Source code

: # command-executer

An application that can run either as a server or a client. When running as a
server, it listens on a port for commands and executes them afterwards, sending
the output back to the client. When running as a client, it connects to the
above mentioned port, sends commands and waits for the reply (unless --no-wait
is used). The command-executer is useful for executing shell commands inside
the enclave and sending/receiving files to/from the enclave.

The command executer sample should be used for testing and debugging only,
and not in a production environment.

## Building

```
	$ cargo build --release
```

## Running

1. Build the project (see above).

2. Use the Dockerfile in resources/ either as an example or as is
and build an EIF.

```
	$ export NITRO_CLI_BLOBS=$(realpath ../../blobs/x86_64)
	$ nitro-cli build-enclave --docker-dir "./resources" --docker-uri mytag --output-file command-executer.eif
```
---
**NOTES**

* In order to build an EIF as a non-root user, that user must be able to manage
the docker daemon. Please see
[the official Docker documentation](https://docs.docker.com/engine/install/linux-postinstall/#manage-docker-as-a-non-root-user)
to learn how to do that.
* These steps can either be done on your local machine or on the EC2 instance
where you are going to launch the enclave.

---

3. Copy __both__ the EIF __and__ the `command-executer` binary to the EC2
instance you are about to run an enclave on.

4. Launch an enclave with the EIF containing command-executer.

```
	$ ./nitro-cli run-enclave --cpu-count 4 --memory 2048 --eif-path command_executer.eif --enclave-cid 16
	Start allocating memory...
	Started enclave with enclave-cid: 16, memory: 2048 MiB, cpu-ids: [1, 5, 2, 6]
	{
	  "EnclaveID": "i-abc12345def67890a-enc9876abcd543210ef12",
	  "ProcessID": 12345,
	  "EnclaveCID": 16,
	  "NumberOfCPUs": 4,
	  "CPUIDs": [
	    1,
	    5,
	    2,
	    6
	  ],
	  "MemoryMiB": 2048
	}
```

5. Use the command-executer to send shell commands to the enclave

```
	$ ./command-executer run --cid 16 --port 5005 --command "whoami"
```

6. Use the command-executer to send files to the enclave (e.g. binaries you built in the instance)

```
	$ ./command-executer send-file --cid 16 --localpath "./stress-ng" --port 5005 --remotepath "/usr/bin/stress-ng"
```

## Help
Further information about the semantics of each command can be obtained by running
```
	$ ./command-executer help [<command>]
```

- [What you need to do] Retype exactly the lines from the first line of the records above through the line containing "1. Build the project (see above).", both included, and nothing else.

- [Response area]
Source code

: # command-executer

An application that can run either as a server or a client. When running as a
server, it listens on a port for commands and executes them afterwards, sending
the output back to the client. When running as a client, it connects to the
above mentioned port, sends commands and waits for the reply (unless --no-wait
is used). The command-executer is useful for executing shell commands inside
the enclave and sending/receiving files to/from the enclave.

The command executer sample should be used for testing and debugging only,
and not in a production environment.

## Building

```
	$ cargo build --release
```

## Running

1. Build the project (see above).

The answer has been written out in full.